Kathy Winter, vice president and general manager of the Automated Driving Division at Intel Corporation, wrote in the Intel Automotive Blog that her broken ankle made her realize how autonomous cars could help those with disabilities. The question now is how self-driving cars will eventually work. She sees the need for cooperation within the industry to speed up the process.
“We’ll definitely go faster if we work together, and I think others are coming to realize this. In an industry long known for proprietary engineering, we are seeing many companies join forces in the race to solutions. Our agreement with BMW and Mobileye to put approximately 40 autonomous test cars on the road by the end of 2017 is a great example of how collaboration accelerates results. Joint ownership of HERE between Audi, Daimler, BMW and now Intel will further illustrate how the sharing of knowledge will move us forward.”
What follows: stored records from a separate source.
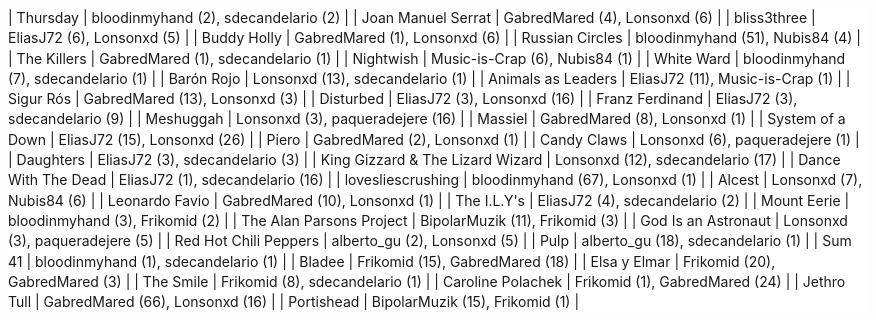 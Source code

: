 | Thursday | bloodinmyhand (2), sdecandelario (2) |
| Joan Manuel Serrat | GabredMared (4), Lonsonxd (6) |
| bliss3three | EliasJ72 (6), Lonsonxd (5) |
| Buddy Holly | GabredMared (1), Lonsonxd (6) |
| Russian Circles | bloodinmyhand (51), Nubis84 (4) |
| The Killers | GabredMared (1), sdecandelario (1) |
| Nightwish | Music-is-Crap (6), Nubis84 (1) |
| White Ward | bloodinmyhand (7), sdecandelario (1) |
| Barón Rojo | Lonsonxd (13), sdecandelario (1) |
| Animals as Leaders | EliasJ72 (11), Music-is-Crap (1) |
| Sigur Rós | GabredMared (13), Lonsonxd (3) |
| Disturbed | EliasJ72 (3), Lonsonxd (16) |
| Franz Ferdinand | EliasJ72 (3), sdecandelario (9) |
| Meshuggah | Lonsonxd (3), paqueradejere (16) |
| Massiel | GabredMared (8), Lonsonxd (1) |
| System of a Down | EliasJ72 (15), Lonsonxd (26) |
| Piero | GabredMared (2), Lonsonxd (1) |
| Candy Claws | Lonsonxd (6), paqueradejere (1) |
| Daughters | EliasJ72 (3), sdecandelario (3) |
| King Gizzard & The Lizard Wizard | Lonsonxd (12), sdecandelario (17) |
| Dance With The Dead | EliasJ72 (1), sdecandelario (16) |
| lovesliescrushing | bloodinmyhand (67), Lonsonxd (1) |
| Alcest | Lonsonxd (7), Nubis84 (6) |
| Leonardo Favio | GabredMared (10), Lonsonxd (1) |
| The I.L.Y's | EliasJ72 (4), sdecandelario (2) |
| Mount Eerie | bloodinmyhand (3), Frikomid (2) |
| The Alan Parsons Project | BipolarMuzik (11), Frikomid (3) |
| God Is an Astronaut | Lonsonxd (3), paqueradejere (5) |
| Red Hot Chili Peppers | alberto_gu (2), Lonsonxd (5) |
| Pulp | alberto_gu (18), sdecandelario (1) |
| Sum 41 | bloodinmyhand (1), sdecandelario (1) |
| Bladee | Frikomid (15), GabredMared (18) |
| Elsa y Elmar | Frikomid (20), GabredMared (3) |
| The Smile | Frikomid (8), sdecandelario (1) |
| Caroline Polachek | Frikomid (1), GabredMared (24) |
| Jethro Tull | GabredMared (66), Lonsonxd (16) |
| Portishead | BipolarMuzik (15), Frikomid (1) |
She believes there will be a need for standards “Getting past our test phase and into the mainstream will require some kind of agreement on a few key standards.”
“The autonomous car community will need a way to take advantage of the information collected by all of those autonomous vehicles so that every OEM or supplier doesn’t have to log and track their own data and create their own driving models. Every autonomous car out there shouldn’t have to find the same pothole and log it. Sharing some amount of base code and data would allow cars to share this information with each other easily and help answer the question of “how?””
She ends by stating, that “Although elf-driving cars couldn’t arrive soon enough to help me get around on my broken ankle, they’re coming fast. We’ve made years of progress in just a few short months, and I see 2017 as a year when collaboration and standardization will help us accelerate even more. I’m thrilled to be on a team that is reinventing mobility in the 21st century. What a ride it will be.”
Kathy Winter joined Intel in 2016 from Delphi, where she engineered the first cross-country drive of a fully autonomous vehicle.